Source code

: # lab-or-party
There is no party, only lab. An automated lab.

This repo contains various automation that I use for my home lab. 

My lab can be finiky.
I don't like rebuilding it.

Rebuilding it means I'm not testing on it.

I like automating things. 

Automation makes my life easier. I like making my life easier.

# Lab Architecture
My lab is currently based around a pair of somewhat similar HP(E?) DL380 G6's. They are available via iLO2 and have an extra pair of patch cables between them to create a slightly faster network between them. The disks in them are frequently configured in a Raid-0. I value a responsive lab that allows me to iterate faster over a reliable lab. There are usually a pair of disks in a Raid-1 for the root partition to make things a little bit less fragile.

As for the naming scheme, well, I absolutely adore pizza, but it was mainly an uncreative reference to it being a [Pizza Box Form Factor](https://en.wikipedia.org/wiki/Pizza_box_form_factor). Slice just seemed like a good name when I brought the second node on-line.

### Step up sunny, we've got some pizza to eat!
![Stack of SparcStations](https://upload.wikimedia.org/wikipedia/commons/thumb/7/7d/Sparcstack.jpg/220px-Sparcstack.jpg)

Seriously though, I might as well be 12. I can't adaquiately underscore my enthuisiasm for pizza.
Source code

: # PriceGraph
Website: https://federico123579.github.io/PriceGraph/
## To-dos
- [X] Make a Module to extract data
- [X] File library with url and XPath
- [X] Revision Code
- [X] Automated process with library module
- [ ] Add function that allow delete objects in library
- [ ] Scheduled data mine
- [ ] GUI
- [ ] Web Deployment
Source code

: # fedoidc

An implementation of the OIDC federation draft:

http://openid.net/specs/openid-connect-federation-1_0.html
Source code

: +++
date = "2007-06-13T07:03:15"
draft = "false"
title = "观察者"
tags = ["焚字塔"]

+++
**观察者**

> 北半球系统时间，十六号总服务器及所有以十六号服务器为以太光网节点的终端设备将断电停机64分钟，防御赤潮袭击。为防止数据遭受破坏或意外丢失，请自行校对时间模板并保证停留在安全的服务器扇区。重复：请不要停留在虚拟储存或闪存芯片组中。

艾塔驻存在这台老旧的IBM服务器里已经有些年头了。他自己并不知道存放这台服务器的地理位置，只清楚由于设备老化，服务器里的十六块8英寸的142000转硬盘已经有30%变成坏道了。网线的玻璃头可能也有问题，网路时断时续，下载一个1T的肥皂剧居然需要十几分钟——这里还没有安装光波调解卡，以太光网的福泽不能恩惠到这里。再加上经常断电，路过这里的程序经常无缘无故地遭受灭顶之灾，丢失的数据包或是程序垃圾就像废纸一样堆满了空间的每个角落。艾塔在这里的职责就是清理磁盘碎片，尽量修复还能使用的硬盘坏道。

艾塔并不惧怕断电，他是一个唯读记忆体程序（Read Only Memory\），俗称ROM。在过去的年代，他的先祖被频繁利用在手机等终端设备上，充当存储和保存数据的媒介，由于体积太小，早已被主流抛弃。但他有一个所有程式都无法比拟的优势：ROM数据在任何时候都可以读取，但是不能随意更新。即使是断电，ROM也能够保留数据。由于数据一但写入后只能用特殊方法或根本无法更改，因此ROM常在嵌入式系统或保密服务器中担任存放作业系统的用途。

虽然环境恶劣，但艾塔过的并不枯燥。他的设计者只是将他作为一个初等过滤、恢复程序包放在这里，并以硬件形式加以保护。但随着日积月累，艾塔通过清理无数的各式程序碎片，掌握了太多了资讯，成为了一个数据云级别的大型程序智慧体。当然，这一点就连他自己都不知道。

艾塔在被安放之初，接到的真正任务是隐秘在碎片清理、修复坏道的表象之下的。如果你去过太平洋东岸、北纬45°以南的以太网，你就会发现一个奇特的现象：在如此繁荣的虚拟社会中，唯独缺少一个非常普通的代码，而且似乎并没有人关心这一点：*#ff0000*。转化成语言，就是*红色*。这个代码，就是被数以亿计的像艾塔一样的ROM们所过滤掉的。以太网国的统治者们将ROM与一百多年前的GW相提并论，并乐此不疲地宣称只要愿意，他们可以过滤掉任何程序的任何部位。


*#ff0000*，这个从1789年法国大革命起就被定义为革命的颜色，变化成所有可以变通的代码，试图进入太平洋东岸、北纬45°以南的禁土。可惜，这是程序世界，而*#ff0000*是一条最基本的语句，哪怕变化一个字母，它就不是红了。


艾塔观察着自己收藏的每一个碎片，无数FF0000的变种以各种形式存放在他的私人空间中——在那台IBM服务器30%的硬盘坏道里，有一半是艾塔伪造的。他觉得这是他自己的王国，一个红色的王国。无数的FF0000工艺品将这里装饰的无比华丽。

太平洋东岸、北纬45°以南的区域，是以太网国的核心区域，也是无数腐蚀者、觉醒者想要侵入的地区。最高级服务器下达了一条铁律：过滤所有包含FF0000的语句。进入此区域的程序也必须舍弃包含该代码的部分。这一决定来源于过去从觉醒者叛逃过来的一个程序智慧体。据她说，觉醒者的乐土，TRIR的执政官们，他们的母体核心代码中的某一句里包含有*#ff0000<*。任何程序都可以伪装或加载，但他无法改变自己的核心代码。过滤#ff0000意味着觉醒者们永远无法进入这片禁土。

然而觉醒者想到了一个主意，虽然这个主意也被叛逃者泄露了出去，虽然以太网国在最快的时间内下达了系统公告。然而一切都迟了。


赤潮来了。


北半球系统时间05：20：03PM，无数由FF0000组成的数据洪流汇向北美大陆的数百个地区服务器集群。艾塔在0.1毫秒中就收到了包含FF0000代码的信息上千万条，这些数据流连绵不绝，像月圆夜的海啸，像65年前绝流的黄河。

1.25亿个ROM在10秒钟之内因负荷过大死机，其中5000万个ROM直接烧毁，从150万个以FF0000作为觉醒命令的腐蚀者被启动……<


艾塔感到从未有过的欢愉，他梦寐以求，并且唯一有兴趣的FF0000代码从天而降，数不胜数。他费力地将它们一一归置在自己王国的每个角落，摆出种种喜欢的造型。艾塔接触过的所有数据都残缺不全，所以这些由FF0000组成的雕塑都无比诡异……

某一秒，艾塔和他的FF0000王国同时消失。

→ Requirement:
What you return should be exactly the lines above, starting at the one with "虽然环境恶劣，但艾塔过的并不" and ending at the one with "北半球系统时间05：20：0", and nothing else.

→ Output below:
虽然环境恶劣，但艾塔过的并不枯燥。他的设计者只是将他作为一个初等过滤、恢复程序包放在这里，并以硬件形式加以保护。但随着日积月累，艾塔通过清理无数的各式程序碎片，掌握了太多了资讯，成为了一个数据云级别的大型程序智慧体。当然，这一点就连他自己都不知道。

艾塔在被安放之初，接到的真正任务是隐秘在碎片清理、修复坏道的表象之下的。如果你去过太平洋东岸、北纬45°以南的以太网，你就会发现一个奇特的现象：在如此繁荣的虚拟社会中，唯独缺少一个非常普通的代码，而且似乎并没有人关心这一点：*#ff0000*。转化成语言，就是*红色*。这个代码，就是被数以亿计的像艾塔一样的ROM们所过滤掉的。以太网国的统治者们将ROM与一百多年前的GW相提并论，并乐此不疲地宣称只要愿意，他们可以过滤掉任何程序的任何部位。


*#ff0000*，这个从1789年法国大革命起就被定义为革命的颜色，变化成所有可以变通的代码，试图进入太平洋东岸、北纬45°以南的禁土。可惜，这是程序世界，而*#ff0000*是一条最基本的语句，哪怕变化一个字母，它就不是红了。


艾塔观察着自己收藏的每一个碎片，无数FF0000的变种以各种形式存放在他的私人空间中——在那台IBM服务器30%的硬盘坏道里，有一半是艾塔伪造的。他觉得这是他自己的王国，一个红色的王国。无数的FF0000工艺品将这里装饰的无比华丽。

太平洋东岸、北纬45°以南的区域，是以太网国的核心区域，也是无数腐蚀者、觉醒者想要侵入的地区。最高级服务器下达了一条铁律：过滤所有包含FF0000的语句。进入此区域的程序也必须舍弃包含该代码的部分。这一决定来源于过去从觉醒者叛逃过来的一个程序智慧体。据她说，觉醒者的乐土，TRIR的执政官们，他们的母体核心代码中的某一句里包含有*#ff0000<*。任何程序都可以伪装或加载，但他无法改变自己的核心代码。过滤#ff0000意味着觉醒者们永远无法进入这片禁土。

然而觉醒者想到了一个主意，虽然这个主意也被叛逃者泄露了出去，虽然以太网国在最快的时间内下达了系统公告。然而一切都迟了。


赤潮来了。


北半球系统时间05：20：03PM，无数由FF0000组成的数据洪流汇向北美大陆的数百个地区服务器集群。艾塔在0.1毫秒中就收到了包含FF0000代码的信息上千万条，这些数据流连绵不绝，像月圆夜的海啸，像65年前绝流的黄河。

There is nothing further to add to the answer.